═════ LISTED RECORDS
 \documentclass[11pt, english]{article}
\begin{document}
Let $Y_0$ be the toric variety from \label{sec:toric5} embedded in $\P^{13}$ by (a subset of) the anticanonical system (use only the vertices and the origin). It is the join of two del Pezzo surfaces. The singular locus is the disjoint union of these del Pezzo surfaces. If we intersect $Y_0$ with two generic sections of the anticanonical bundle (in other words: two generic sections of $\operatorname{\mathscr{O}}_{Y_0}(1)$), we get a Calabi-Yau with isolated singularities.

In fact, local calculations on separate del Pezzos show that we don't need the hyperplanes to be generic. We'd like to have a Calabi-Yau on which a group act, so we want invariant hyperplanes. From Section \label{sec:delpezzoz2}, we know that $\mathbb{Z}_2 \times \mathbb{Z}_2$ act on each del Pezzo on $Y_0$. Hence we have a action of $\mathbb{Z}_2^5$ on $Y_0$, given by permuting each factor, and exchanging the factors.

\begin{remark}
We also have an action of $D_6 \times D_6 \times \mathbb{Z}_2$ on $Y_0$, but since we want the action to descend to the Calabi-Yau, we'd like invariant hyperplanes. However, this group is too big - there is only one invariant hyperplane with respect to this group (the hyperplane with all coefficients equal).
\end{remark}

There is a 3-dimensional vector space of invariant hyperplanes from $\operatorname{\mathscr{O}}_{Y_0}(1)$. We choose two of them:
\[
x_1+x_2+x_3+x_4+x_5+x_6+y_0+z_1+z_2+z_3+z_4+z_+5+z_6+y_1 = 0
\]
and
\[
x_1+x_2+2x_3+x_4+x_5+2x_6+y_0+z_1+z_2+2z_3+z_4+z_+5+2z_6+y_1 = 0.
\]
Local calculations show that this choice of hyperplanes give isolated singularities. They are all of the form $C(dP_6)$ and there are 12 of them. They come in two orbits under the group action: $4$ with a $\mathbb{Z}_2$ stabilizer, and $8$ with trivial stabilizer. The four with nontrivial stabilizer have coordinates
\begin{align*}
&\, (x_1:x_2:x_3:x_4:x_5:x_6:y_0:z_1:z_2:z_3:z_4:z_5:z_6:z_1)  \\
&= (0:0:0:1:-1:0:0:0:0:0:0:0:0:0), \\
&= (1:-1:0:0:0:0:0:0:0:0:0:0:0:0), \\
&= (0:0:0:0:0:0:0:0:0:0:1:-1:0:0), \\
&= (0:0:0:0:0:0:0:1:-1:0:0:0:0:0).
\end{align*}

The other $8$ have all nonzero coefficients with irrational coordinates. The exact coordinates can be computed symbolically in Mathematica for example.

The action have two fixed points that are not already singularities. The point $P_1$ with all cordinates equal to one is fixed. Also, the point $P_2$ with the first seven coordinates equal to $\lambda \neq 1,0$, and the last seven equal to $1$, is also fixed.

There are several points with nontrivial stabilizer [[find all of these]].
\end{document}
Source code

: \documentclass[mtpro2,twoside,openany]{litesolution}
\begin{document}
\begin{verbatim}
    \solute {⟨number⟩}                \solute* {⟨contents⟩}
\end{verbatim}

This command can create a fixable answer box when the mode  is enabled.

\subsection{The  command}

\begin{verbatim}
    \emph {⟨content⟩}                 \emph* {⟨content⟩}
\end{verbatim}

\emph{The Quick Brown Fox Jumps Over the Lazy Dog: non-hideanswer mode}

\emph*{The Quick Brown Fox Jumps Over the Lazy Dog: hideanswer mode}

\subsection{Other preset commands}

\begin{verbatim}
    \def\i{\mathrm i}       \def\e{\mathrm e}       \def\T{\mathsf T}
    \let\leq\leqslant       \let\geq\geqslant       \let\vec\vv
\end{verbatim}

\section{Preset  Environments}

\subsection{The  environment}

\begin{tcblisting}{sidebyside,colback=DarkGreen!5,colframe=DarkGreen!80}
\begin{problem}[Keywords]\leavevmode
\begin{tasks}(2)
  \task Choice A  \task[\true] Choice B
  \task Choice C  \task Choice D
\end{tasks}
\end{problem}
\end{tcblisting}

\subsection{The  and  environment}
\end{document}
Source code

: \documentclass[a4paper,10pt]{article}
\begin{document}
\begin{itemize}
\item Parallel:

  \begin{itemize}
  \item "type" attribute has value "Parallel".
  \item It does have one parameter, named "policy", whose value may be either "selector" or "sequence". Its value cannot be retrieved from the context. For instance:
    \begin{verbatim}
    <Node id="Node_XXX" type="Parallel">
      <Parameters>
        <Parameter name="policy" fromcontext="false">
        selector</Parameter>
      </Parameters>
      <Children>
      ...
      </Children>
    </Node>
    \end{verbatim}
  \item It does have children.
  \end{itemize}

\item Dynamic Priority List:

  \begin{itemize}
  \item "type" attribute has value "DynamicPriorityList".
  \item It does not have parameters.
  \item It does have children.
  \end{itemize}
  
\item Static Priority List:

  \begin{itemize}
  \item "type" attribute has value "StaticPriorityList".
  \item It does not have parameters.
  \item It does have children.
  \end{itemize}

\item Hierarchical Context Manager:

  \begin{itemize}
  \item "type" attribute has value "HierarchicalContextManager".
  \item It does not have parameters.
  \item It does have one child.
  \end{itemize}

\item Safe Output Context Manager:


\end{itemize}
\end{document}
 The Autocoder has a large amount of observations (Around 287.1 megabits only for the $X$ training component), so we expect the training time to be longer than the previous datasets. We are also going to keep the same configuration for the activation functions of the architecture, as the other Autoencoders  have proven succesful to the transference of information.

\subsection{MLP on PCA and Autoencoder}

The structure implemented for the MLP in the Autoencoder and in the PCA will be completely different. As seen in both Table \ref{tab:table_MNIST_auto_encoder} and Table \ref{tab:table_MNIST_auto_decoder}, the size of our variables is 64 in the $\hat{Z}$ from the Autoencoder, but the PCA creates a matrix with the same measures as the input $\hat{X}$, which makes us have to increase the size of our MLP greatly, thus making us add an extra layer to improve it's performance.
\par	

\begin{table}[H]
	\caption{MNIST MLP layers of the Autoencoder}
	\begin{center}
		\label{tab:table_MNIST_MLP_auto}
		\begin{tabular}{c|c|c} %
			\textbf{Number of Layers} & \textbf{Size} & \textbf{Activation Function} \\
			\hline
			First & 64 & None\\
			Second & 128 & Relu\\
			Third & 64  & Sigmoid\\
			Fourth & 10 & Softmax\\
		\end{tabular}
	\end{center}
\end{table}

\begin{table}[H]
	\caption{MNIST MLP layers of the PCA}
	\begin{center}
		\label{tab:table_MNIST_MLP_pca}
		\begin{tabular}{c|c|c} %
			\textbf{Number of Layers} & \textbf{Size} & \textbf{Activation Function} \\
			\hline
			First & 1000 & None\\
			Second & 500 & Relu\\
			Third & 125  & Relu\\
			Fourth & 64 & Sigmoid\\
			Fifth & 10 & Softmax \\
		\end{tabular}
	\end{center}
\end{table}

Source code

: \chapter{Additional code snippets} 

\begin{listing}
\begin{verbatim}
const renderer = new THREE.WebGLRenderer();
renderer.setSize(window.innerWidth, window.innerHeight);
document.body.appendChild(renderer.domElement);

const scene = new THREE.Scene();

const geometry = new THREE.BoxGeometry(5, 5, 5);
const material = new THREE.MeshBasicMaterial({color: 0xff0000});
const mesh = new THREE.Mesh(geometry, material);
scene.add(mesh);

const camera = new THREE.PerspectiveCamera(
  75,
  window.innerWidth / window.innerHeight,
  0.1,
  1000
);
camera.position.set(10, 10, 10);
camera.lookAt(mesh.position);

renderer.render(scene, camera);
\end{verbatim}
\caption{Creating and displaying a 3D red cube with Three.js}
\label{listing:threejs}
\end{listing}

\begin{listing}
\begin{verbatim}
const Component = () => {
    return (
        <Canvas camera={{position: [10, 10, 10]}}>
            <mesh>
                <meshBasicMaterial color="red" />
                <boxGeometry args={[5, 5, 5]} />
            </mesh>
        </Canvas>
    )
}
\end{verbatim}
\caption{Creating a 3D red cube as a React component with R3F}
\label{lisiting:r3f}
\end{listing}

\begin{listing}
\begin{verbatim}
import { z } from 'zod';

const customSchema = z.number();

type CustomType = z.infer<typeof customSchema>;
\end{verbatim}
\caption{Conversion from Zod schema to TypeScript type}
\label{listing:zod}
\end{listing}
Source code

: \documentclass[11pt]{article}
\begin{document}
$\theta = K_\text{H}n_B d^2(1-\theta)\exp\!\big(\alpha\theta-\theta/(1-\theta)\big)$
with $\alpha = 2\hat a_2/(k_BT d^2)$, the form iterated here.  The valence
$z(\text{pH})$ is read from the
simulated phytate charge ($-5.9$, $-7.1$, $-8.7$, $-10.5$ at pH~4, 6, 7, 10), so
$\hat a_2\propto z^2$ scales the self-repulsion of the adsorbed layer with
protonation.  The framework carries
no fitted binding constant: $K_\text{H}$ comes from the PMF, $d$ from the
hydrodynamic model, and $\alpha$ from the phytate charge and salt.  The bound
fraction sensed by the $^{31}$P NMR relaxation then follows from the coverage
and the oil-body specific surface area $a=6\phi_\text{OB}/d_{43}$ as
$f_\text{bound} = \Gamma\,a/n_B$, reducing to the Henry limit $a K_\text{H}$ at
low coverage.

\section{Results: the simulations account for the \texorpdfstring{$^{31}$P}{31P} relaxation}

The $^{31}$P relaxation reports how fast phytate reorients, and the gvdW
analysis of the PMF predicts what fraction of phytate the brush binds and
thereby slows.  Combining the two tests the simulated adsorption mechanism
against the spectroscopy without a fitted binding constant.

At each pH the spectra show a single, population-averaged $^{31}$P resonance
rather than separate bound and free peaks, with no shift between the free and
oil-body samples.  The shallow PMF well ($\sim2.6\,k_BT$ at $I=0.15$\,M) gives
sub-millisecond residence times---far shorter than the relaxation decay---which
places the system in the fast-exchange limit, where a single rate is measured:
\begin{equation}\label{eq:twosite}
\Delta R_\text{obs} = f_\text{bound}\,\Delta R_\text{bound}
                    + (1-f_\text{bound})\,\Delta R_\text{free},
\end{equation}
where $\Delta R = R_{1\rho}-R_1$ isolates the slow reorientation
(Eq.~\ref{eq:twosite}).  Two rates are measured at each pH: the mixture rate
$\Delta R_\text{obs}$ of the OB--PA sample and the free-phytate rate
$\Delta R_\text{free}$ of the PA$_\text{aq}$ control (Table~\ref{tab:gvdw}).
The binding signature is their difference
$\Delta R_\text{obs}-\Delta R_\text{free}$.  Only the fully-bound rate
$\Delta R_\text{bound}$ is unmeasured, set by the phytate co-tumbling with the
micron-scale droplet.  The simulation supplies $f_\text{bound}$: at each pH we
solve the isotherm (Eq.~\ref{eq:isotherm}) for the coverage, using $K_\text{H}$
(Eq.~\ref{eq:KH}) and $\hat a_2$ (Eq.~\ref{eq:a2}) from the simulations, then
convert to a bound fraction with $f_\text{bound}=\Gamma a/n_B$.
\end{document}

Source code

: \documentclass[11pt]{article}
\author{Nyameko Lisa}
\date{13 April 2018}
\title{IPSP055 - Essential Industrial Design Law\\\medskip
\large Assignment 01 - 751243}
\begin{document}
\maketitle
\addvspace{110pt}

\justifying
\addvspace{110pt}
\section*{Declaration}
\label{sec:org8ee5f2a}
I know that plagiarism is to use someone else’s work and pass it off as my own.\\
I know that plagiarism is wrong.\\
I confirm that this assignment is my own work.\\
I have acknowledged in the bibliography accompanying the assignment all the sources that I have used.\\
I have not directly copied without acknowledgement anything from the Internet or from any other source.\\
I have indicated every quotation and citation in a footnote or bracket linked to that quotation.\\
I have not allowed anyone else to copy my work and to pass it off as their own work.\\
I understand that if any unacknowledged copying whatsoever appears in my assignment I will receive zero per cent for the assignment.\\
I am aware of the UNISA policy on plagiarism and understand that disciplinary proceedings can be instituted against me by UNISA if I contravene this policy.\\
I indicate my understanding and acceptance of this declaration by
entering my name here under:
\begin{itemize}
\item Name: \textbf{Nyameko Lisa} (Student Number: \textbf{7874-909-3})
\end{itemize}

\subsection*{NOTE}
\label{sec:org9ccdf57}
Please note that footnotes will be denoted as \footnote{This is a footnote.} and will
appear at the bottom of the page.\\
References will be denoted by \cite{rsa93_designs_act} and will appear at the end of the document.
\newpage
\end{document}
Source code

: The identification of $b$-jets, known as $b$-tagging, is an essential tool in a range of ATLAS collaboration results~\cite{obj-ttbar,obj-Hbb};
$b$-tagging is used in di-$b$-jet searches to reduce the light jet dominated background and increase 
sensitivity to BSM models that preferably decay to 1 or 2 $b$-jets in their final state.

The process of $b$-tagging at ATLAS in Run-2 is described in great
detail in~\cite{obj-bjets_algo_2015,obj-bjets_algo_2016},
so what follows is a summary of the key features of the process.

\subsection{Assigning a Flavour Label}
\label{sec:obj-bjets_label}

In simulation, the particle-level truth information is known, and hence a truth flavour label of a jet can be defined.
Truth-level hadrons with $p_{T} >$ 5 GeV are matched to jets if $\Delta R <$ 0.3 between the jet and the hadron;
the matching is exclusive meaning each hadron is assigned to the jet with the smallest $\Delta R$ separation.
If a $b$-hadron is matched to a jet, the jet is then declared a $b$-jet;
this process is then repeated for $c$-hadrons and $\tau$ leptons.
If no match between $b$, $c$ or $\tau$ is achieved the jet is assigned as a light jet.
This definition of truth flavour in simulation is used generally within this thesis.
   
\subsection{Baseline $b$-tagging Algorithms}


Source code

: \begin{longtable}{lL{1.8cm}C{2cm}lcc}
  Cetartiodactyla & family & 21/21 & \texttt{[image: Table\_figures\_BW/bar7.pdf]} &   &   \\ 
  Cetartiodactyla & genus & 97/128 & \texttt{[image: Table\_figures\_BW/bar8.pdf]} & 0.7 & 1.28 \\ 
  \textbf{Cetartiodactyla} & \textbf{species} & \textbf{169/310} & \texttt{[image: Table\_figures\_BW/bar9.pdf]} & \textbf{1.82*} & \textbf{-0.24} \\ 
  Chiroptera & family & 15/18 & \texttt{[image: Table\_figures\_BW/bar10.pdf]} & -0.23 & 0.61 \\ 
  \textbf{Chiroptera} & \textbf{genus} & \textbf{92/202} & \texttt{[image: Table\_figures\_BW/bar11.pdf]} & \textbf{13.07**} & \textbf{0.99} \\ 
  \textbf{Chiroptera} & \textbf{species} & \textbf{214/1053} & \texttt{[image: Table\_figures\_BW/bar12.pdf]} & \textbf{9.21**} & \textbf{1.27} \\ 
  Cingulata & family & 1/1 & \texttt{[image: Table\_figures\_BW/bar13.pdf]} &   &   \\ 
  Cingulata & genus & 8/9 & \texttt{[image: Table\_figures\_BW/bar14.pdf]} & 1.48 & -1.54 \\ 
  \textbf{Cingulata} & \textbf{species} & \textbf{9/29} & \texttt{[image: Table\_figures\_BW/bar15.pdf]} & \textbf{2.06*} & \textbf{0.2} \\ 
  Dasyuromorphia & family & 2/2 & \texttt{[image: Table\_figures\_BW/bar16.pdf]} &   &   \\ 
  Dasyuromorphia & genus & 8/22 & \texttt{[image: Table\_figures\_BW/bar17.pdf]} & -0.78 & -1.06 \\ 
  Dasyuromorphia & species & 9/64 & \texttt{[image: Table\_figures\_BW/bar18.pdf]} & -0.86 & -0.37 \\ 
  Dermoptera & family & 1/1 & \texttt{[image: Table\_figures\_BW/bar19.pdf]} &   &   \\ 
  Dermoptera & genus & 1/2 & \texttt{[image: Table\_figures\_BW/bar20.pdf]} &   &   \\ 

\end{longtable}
══════════
» TASK PROMPT
Keeping every character as it is, restate the lines above that run from the line with "co-tumbling with the" through the line with "solve the isotherm", both included, and nothing else.

» REPLY
$\Delta R_\text{bound}$ is unmeasured, set by the phytate co-tumbling with the
micron-scale droplet.  The simulation supplies $f_\text{bound}$: at each pH we
solve the isotherm (Eq.~\ref{eq:isotherm}) for the coverage, using $K_\text{H}$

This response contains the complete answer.